Records contained in a dataset:
________________________
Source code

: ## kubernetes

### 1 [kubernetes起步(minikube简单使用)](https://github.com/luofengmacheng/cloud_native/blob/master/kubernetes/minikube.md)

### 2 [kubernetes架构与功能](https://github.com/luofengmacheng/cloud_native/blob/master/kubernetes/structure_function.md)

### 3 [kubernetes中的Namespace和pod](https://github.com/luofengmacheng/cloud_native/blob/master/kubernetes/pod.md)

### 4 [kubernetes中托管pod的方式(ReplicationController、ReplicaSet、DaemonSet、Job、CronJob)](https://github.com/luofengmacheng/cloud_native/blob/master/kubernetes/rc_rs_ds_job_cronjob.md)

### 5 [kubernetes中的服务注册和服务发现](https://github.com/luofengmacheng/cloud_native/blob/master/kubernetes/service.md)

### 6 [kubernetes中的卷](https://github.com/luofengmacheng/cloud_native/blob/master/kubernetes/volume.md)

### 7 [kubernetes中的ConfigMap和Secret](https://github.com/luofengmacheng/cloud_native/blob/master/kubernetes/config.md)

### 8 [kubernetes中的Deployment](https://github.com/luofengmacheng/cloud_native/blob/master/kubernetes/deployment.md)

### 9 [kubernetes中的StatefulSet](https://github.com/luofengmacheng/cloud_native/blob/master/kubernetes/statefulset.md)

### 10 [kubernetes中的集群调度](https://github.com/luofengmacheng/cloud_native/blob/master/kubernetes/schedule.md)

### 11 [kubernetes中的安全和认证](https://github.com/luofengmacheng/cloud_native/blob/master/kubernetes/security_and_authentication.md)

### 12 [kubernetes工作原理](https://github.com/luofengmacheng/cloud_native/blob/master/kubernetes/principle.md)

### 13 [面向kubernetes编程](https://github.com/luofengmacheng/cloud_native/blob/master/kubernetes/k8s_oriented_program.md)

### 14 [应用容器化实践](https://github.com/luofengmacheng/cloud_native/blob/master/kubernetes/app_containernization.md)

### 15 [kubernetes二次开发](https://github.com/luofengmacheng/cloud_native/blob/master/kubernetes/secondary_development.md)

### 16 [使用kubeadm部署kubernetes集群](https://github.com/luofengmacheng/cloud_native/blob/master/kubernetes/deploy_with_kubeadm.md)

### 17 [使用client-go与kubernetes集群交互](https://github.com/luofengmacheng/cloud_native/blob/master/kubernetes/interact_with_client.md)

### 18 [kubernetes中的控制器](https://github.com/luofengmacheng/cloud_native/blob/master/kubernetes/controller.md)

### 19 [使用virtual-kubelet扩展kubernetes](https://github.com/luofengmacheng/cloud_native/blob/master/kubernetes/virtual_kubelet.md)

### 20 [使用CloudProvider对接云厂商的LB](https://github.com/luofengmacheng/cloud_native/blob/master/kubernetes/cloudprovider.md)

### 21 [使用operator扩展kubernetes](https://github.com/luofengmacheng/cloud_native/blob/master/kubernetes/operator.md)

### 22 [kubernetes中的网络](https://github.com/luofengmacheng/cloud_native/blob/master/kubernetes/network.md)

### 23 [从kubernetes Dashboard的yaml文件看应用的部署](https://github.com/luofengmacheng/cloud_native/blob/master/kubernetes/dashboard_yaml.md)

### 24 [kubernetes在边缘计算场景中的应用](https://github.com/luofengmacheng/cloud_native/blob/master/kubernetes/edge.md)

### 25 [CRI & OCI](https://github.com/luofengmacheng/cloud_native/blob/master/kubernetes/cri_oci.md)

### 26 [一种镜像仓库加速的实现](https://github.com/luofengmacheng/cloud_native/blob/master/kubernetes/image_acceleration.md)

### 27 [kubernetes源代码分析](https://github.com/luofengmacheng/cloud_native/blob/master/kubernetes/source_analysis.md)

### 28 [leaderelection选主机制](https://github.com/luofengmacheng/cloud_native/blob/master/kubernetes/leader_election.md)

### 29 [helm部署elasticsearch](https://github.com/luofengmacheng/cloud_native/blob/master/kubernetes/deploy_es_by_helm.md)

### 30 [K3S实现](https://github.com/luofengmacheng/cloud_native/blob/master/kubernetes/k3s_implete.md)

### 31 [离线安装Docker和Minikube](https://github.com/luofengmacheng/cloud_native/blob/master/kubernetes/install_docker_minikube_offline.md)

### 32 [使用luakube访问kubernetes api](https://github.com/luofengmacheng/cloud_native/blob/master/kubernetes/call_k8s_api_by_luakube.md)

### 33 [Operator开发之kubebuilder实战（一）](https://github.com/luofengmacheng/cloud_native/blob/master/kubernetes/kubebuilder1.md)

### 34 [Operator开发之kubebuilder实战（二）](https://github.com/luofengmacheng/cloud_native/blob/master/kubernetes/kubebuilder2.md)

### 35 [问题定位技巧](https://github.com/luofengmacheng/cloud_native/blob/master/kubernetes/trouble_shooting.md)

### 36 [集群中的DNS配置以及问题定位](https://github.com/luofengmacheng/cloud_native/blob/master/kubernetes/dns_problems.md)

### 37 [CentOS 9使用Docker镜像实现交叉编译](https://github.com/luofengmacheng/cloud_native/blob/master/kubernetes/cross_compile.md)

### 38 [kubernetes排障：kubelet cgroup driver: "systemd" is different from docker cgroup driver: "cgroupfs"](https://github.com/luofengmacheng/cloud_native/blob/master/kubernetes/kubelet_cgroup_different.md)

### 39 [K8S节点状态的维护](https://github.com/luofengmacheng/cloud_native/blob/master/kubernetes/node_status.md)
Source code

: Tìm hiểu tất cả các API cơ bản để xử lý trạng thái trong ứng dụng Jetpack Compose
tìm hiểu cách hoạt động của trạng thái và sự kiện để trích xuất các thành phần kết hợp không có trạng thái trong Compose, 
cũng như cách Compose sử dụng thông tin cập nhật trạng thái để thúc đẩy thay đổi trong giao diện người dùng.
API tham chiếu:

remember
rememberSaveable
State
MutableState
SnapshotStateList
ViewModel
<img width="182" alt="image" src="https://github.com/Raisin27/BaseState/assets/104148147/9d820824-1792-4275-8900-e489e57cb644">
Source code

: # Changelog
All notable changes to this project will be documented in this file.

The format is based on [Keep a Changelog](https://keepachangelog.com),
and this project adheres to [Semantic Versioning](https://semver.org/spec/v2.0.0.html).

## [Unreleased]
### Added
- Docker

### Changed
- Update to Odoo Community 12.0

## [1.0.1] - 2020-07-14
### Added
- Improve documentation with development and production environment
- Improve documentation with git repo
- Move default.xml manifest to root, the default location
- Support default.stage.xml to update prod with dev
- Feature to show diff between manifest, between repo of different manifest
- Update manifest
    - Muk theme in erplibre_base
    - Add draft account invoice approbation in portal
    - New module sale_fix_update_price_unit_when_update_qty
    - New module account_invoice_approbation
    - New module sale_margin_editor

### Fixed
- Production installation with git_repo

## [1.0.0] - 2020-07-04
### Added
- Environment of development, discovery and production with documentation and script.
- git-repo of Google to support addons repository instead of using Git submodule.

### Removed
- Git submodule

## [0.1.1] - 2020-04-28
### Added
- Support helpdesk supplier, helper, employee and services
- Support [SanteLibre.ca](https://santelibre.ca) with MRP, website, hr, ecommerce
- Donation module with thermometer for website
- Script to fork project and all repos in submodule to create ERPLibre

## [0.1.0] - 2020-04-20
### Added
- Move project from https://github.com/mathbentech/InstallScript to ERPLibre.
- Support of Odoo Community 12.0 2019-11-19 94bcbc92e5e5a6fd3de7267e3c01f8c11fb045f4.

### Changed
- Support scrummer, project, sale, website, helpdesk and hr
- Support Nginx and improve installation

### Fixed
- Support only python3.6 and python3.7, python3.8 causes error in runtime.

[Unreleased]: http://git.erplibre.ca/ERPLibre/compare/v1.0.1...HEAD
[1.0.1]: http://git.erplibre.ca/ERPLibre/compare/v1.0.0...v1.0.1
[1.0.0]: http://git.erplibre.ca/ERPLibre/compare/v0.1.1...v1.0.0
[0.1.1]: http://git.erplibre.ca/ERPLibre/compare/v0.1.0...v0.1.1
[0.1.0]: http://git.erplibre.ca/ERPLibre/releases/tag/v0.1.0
________________________
Instructions to follow:
What you give back should be exactly the lines of the data above from the line with "- Improve documentation with git repo" through the line with "- Add draft", both of those included, and nothing more.

Completed task:
- Improve documentation with git repo
- Move default.xml manifest to root, the default location
- Support default.stage.xml to update prod with dev
- Feature to show diff between manifest, between repo of different manifest
- Update manifest
    - Muk theme in erplibre_base
    - Add draft account invoice approbation in portal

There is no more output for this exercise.